Tubo de PVC dispara e supera cimento como material de construção que mais pressiona obras no Brasil em 2026
O cimento perdeu o posto de principal vilão dos custos na construção civil. Em 2026, o material que mais pressiona orçamentos e preocupa o setor é o tubo de PVC, cujo preço avançou significativamente mais no acumulado dos últimos 12 meses, segundo levantamentos do setor. A alta acentuada deste componente, presente em etapas fundamentais de qualquer obra, já se traduz em pressão direta sobre empreendimentos em andamento em todo o país.
A relevância do tubo de PVC é estrutural: ele é item obrigatório em toda a parte hidráulica e nas instalações elétricas, etapas críticas que não admitem substituição fácil ou corte de custos. Diferente de outros materiais que podem ter sua especificação alterada, o PVC é insumo padrão em sistemas de água, esgoto e conduítes, tornando a obra refém de sua cotação. A escalada de preços, portanto, impacta desde pequenas reformas até grandes projetos de infraestrutura e incorporação imobiliária, comprimindo margens já estreitas.
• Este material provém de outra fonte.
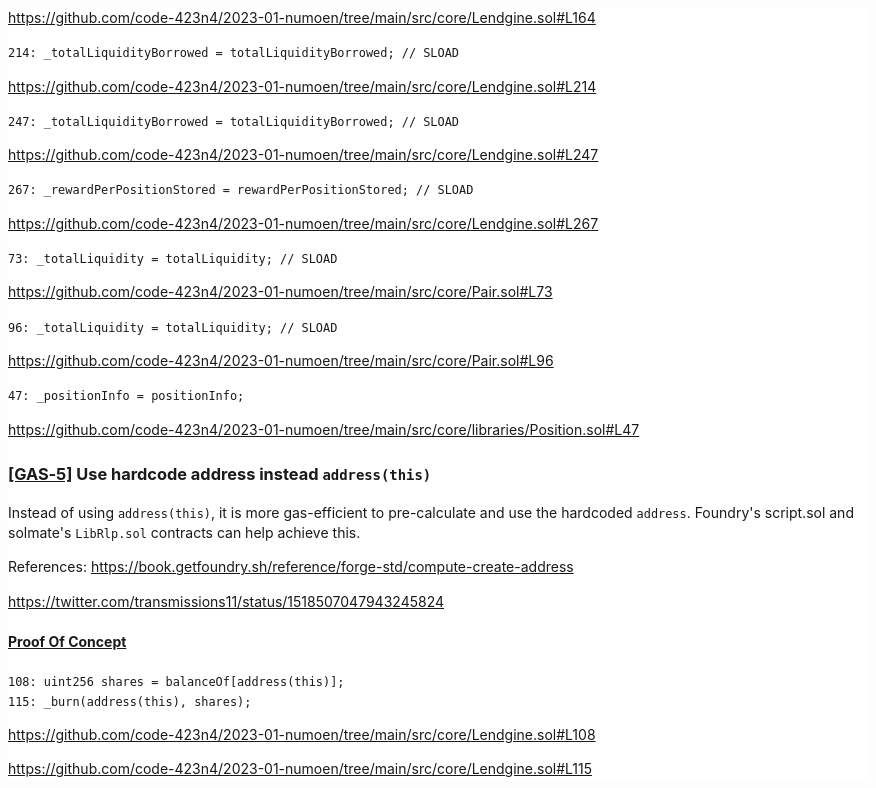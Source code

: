https://github.com/code-423n4/2023-01-numoen/tree/main/src/core/Lendgine.sol#L164

```solidity
214: _totalLiquidityBorrowed = totalLiquidityBorrowed; // SLOAD
```

https://github.com/code-423n4/2023-01-numoen/tree/main/src/core/Lendgine.sol#L214

```solidity
247: _totalLiquidityBorrowed = totalLiquidityBorrowed; // SLOAD
```

https://github.com/code-423n4/2023-01-numoen/tree/main/src/core/Lendgine.sol#L247

```solidity
267: _rewardPerPositionStored = rewardPerPositionStored; // SLOAD
```

https://github.com/code-423n4/2023-01-numoen/tree/main/src/core/Lendgine.sol#L267

```solidity
73: _totalLiquidity = totalLiquidity; // SLOAD
```

https://github.com/code-423n4/2023-01-numoen/tree/main/src/core/Pair.sol#L73

```solidity
96: _totalLiquidity = totalLiquidity; // SLOAD
```

https://github.com/code-423n4/2023-01-numoen/tree/main/src/core/Pair.sol#L96

```solidity
47: _positionInfo = positionInfo;
```

https://github.com/code-423n4/2023-01-numoen/tree/main/src/core/libraries/Position.sol#L47





### <a href="#Summary">[GAS&#x2011;5]</a><a name="GAS&#x2011;5"> Use hardcode address instead `address(this)`

Instead of using `address(this)`, it is more gas-efficient to pre-calculate and use the hardcoded `address`. Foundry's script.sol and solmate's `LibRlp.sol` contracts can help achieve this.

References: 
https://book.getfoundry.sh/reference/forge-std/compute-create-address 

https://twitter.com/transmissions11/status/1518507047943245824

#### <ins>Proof Of Concept</ins>

```solidity
108: uint256 shares = balanceOf[address(this)];
115: _burn(address(this), shares);

```

https://github.com/code-423n4/2023-01-numoen/tree/main/src/core/Lendgine.sol#L108

https://github.com/code-423n4/2023-01-numoen/tree/main/src/core/Lendgine.sol#L115
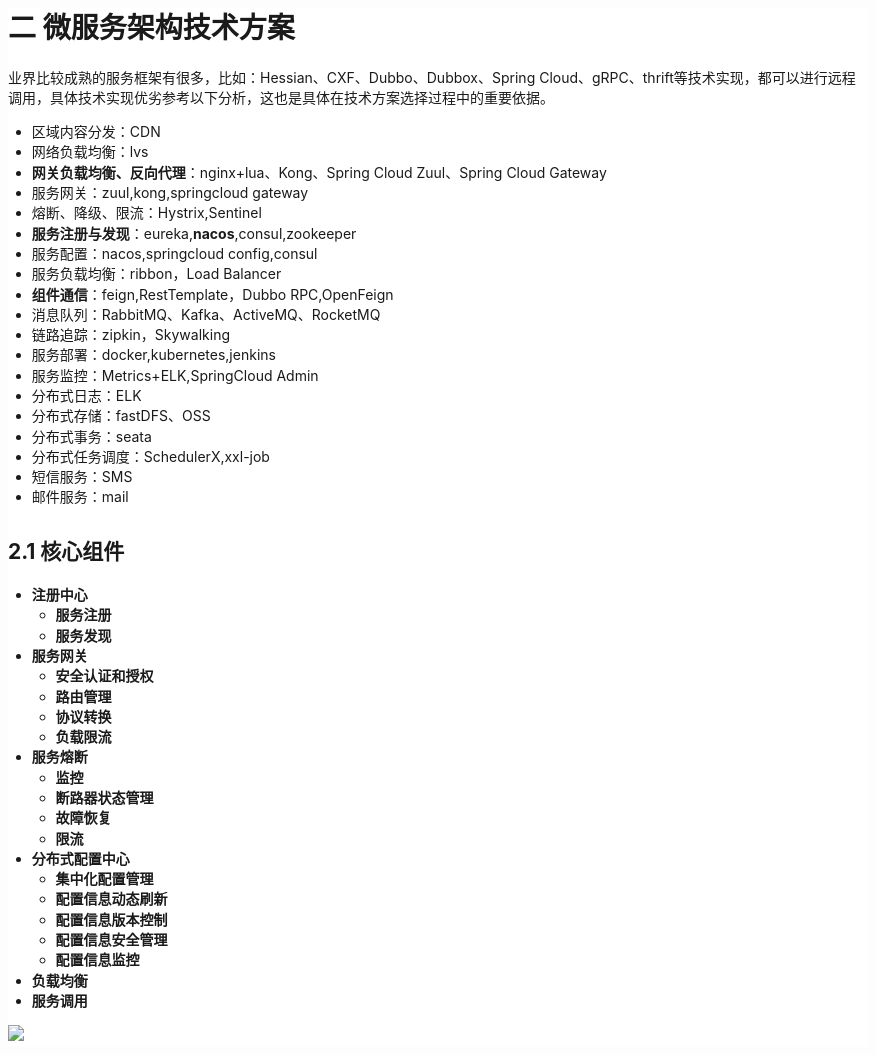 # 二 微服务架构技术方案

业界比较成熟的服务框架有很多，比如：Hessian、CXF、Dubbo、Dubbox、Spring Cloud、gRPC、thrift等技术实现，都可以进行远程调用，具体技术实现优劣参考以下分析，这也是具体在技术方案选择过程中的重要依据。

- 区域内容分发：CDN
- 网络负载均衡：lvs
- **网关负载均衡、反向代理**：nginx+lua、Kong、Spring Cloud Zuul、Spring Cloud Gateway
- 服务网关：zuul,kong,springcloud gateway
- 熔断、降级、限流：Hystrix,Sentinel
- **服务注册与发现**：eureka,**nacos**,consul,zookeeper
- 服务配置：nacos,springcloud config,consul
- 服务负载均衡：ribbon，Load Balancer
- **组件通信**：feign,RestTemplate，Dubbo RPC,OpenFeign
- 消息队列：RabbitMQ、Kafka、ActiveMQ、RocketMQ
- 链路追踪：zipkin，Skywalking
- 服务部署：docker,kubernetes,jenkins
- 服务监控：Metrics+ELK,SpringCloud Admin
- 分布式日志：ELK
- 分布式存储：fastDFS、OSS
- 分布式事务：seata
- 分布式任务调度：SchedulerX,xxl-job
- 短信服务：SMS
- 邮件服务：mail

## 2.1 核心组件

- **注册中心**
  - **服务注册**
  - **服务发现**
- **服务网关**
  - **安全认证和授权**
  - **路由管理**
  - **协议转换**
  - **负载限流**
- **服务熔断**
  - **监控**
  - **断路器状态管理**
  - **故障恢复**
  - **限流**
- **分布式配置中心**
  - **集中化配置管理**
  - **配置信息动态刷新**
  - **配置信息版本控制**
  - **配置信息安全管理**
  - **配置信息监控**
- **负载均衡**
- **服务调用**

![](https://cdn.nlark.com/yuque/0/2023/png/12426173/1699268186721-cfe7d9a2-2097-41f7-8034-6fc7ad4b5c10.png#averageHue=%23f9f8f4&clientId=u151de32d-a8a3-4&from=paste&id=ubad6bc3b&originHeight=1315&originWidth=1446&originalType=url&ratio=1.25&rotation=0&showTitle=false&status=done&style=none&taskId=uceeb55a0-0472-4564-b866-f211d633aa3&title=)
A pressão inflacionária específica neste insumo sinaliza um novo front de custos para a retomada do setor. Construtoras e incorporadoras, que vinham se ajustando aos patamares do cimento, agora precisam recalcular planilhas diante de um componente cujo aumento superou a referência tradicional do mercado. O cenário eleva o risco de atrasos em obras, renegociações de contratos e revisões de cronogramas, enquanto o setor busca entender os motivos por trás da disparada de um item tão ubíquo e essencial.